What needs to be done
Extract every line from the records below that contains the word "localhost".

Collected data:
┌──
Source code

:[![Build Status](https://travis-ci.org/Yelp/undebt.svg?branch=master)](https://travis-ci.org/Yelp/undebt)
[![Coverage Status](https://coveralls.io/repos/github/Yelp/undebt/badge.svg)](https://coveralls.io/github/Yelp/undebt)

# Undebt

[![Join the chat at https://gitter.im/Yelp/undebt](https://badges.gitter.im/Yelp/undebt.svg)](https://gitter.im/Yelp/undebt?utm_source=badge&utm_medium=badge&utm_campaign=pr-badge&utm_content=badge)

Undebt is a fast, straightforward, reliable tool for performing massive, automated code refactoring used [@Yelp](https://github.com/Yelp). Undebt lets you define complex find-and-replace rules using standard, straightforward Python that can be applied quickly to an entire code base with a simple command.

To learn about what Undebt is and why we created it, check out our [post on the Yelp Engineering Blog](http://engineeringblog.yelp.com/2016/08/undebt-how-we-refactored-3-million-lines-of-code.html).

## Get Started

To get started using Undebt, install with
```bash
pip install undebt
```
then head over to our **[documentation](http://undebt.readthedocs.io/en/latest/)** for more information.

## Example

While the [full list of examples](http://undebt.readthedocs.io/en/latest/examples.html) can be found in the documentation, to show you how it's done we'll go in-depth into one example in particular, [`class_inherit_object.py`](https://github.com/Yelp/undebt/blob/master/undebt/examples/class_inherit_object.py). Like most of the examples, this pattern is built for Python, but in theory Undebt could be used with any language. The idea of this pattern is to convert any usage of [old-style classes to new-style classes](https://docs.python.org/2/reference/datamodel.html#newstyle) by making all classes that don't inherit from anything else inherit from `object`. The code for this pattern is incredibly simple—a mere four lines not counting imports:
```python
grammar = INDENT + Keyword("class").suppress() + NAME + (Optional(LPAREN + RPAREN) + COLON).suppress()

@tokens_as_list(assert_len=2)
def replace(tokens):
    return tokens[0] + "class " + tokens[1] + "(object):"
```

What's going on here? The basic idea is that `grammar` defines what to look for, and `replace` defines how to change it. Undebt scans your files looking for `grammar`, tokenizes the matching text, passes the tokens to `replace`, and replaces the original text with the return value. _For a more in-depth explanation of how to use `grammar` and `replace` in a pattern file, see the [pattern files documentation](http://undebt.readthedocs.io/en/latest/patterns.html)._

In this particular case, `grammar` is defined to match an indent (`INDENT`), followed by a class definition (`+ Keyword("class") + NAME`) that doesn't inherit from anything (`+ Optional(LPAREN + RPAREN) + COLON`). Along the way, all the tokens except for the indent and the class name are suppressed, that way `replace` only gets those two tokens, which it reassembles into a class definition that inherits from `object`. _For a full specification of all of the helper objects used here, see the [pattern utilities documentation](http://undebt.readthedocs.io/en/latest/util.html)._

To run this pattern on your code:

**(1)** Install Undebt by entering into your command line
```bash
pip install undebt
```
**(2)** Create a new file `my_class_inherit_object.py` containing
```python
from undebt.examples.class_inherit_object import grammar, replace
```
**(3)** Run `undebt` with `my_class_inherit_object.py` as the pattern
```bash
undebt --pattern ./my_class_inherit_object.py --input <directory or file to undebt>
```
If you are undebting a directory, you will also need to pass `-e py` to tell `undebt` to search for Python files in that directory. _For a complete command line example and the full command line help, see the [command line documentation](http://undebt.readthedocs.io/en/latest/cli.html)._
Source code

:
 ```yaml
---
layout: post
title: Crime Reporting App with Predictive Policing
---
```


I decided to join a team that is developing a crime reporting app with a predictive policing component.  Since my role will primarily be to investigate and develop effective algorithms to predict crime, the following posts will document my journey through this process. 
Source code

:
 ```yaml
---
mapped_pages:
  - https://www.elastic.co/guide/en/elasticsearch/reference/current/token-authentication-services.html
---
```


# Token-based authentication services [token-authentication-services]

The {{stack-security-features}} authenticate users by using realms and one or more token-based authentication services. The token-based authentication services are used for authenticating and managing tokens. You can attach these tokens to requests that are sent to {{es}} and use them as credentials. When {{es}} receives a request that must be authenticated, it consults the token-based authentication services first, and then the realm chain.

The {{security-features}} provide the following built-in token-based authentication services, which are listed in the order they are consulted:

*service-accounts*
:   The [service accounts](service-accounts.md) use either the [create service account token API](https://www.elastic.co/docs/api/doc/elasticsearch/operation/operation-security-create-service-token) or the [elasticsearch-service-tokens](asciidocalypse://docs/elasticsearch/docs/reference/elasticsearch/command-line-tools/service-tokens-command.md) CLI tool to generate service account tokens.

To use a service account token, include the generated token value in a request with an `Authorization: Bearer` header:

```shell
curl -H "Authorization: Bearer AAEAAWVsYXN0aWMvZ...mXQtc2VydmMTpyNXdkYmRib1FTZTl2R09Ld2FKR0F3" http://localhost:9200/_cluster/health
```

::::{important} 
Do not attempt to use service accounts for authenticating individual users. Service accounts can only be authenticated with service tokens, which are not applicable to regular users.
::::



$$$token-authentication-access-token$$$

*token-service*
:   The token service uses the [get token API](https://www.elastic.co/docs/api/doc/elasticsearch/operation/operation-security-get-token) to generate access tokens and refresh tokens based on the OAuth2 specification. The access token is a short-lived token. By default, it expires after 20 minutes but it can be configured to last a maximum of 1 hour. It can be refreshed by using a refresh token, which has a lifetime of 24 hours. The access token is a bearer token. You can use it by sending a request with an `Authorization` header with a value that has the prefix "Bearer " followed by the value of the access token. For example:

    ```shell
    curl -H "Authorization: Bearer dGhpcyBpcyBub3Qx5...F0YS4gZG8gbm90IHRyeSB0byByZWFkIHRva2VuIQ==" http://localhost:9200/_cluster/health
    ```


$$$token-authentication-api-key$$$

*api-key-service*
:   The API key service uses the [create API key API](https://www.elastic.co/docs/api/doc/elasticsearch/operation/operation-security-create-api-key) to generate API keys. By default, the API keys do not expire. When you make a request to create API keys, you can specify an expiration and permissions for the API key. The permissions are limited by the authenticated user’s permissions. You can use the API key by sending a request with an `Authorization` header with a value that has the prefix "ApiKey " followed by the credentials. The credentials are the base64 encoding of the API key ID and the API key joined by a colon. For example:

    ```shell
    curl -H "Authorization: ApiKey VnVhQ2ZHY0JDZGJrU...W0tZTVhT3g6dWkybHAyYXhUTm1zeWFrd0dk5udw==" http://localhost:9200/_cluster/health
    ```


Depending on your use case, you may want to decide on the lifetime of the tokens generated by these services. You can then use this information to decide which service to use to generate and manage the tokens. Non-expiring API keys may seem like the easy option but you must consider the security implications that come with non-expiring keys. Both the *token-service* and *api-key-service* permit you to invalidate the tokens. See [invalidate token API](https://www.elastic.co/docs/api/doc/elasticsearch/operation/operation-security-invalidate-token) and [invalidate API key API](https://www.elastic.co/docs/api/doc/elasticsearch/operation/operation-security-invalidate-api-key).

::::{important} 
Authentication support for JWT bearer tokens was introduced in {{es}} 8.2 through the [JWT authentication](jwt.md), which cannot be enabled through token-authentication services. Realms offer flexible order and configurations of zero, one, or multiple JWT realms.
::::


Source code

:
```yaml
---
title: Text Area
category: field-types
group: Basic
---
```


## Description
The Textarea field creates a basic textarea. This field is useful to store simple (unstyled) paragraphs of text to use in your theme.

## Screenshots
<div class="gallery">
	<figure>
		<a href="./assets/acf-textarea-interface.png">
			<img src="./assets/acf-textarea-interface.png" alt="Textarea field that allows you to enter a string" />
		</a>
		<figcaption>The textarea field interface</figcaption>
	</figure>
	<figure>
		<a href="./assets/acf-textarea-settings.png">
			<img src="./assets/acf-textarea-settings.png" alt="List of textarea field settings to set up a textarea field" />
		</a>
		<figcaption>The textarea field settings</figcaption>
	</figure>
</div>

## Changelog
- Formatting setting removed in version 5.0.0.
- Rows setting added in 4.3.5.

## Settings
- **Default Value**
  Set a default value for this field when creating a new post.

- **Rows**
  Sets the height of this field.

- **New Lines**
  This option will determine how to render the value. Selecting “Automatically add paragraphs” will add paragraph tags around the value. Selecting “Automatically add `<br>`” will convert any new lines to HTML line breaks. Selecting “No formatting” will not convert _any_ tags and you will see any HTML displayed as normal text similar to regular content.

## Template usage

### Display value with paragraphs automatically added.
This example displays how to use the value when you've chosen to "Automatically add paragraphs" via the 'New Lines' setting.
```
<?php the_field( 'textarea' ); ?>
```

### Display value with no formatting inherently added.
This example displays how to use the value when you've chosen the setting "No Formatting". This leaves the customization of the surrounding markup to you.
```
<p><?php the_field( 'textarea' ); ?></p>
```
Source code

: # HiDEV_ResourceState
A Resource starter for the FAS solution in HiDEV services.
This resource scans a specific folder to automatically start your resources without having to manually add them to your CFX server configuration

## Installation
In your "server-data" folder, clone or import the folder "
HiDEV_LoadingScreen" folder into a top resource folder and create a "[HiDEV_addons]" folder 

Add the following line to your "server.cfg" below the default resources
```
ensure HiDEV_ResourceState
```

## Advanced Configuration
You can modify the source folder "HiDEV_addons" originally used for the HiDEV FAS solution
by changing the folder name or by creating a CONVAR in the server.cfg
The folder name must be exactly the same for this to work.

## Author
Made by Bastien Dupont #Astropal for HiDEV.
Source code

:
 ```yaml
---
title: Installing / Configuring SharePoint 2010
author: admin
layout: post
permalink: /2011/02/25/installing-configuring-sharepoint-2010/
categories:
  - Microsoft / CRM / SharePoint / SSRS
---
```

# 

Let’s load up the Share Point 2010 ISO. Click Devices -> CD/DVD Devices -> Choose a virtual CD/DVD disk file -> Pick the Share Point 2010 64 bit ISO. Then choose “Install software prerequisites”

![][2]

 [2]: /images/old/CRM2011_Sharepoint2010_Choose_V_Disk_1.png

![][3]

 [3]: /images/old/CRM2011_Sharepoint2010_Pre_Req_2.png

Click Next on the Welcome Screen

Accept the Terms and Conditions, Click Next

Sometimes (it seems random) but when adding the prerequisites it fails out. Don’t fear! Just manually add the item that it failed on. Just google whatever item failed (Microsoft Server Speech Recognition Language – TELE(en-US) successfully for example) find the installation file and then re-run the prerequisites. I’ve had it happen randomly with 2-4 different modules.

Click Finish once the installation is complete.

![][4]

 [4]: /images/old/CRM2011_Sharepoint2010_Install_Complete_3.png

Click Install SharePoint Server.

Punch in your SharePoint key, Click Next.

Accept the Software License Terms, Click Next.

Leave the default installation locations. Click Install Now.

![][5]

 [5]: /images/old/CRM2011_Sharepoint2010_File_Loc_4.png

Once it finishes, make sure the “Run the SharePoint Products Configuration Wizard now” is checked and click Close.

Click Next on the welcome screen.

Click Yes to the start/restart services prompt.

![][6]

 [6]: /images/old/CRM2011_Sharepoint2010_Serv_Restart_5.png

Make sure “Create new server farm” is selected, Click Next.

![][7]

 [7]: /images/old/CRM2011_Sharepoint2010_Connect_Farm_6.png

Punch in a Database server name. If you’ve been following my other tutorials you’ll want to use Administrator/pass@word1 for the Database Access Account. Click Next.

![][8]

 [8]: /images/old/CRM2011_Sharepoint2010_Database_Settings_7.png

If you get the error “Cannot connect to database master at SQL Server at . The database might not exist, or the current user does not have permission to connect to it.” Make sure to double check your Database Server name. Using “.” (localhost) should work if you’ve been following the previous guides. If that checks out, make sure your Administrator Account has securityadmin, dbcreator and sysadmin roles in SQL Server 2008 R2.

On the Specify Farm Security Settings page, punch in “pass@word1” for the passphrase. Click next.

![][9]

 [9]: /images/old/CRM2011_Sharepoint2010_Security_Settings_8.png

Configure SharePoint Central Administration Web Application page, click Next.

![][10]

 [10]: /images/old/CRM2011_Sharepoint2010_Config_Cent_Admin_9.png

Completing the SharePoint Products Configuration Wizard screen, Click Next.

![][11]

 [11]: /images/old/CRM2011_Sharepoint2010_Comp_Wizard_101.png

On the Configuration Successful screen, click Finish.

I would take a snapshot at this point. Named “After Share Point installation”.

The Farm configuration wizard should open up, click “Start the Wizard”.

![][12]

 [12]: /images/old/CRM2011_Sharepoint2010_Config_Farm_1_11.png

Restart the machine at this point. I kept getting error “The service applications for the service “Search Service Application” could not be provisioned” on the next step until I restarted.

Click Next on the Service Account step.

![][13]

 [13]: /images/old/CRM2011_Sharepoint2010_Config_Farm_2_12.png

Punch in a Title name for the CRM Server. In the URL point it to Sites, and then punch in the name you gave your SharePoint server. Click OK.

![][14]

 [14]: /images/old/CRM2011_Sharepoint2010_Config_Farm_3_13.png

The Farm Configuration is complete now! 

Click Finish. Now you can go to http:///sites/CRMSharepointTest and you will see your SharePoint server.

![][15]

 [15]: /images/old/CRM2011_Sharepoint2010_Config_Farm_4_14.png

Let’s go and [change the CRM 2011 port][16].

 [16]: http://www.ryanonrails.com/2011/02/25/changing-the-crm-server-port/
└──
Written answer
curl -H "Authorization: Bearer AAEAAWVsYXN0aWMvZ...mXQtc2VydmMTpyNXdkYmRib1FTZTl2R09Ld2FKR0F3" http://localhost:9200/_cluster/health
    curl -H "Authorization: Bearer dGhpcyBpcyBub3Qx5...F0YS4gZG8gbm90IHRyeSB0byByZWFkIHRva2VuIQ==" http://localhost:9200/_cluster/health
    curl -H "Authorization: ApiKey VnVhQ2ZHY0JDZGJrU...W0tZTVhT3g6dWkybHAyYXhUTm1zeWFrd0dk5udw==" http://localhost:9200/_cluster/health
If you get the error “Cannot connect to database master at SQL Server at . The database might not exist, or the current user does not have permission to connect to it.” Make sure to double check your Database Server name. Using “.” (localhost) should work if you’ve been following the previous guides. If that checks out, make sure your Administrator Account has securityadmin, dbcreator and sysadmin roles in SQL Server 2008 R2.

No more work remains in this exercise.